(Plain-text document sources)
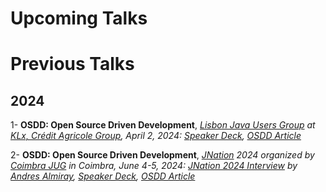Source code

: # Upcoming Talks


# Previous Talks

## 2024

1- **OSDD: Open Source Driven Development**,  _[Lisbon Java Users Group](https://www.meetup.com/fr-FR/lisbon-jug/events/299711843) at [KLx, Crédit Agricole Group](https://www.klx.pt/), April 2, 2024: [Speaker Deck](https://speakerdeck.com/fanjups/open-source-driven-development), [OSDD Article](https://blog.osscameroon.com/posts/open-source-driven-development)_

2- **OSDD: Open Source Driven Development**,  _[JNation](https://jnation.pt/) 2024 organized by [Coimbra JUG](https://www.meetup.com/Coimbra-JUG/) in Coimbra, June 4-5, 2024: [JNation 2024 Interview](https://youtu.be/w5fMb3G0JJc) by [Andres Almiray](https://github.com/aalmiray), [Speaker Deck](https://speakerdeck.com/fanjups/open-source-driven-development-jnation), [OSDD Article](https://blog.osscameroon.com/posts/open-source-driven-development)_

- [Problem statement]:
Return every line of the records in which the word "Driven" is found.

- [Finished task]:
1- **OSDD: Open Source Driven Development**,  _[Lisbon Java Users Group](https://www.meetup.com/fr-FR/lisbon-jug/events/299711843) at [KLx, Crédit Agricole Group](https://www.klx.pt/), April 2, 2024: [Speaker Deck](https://speakerdeck.com/fanjups/open-source-driven-development), [OSDD Article](https://blog.osscameroon.com/posts/open-source-driven-development)_
2- **OSDD: Open Source Driven Development**,  _[JNation](https://jnation.pt/) 2024 organized by [Coimbra JUG](https://www.meetup.com/Coimbra-JUG/) in Coimbra, June 4-5, 2024: [JNation 2024 Interview](https://youtu.be/w5fMb3G0JJc) by [Andres Almiray](https://github.com/aalmiray), [Speaker Deck](https://speakerdeck.com/fanjups/open-source-driven-development-jnation), [OSDD Article](https://blog.osscameroon.com/posts/open-source-driven-development)_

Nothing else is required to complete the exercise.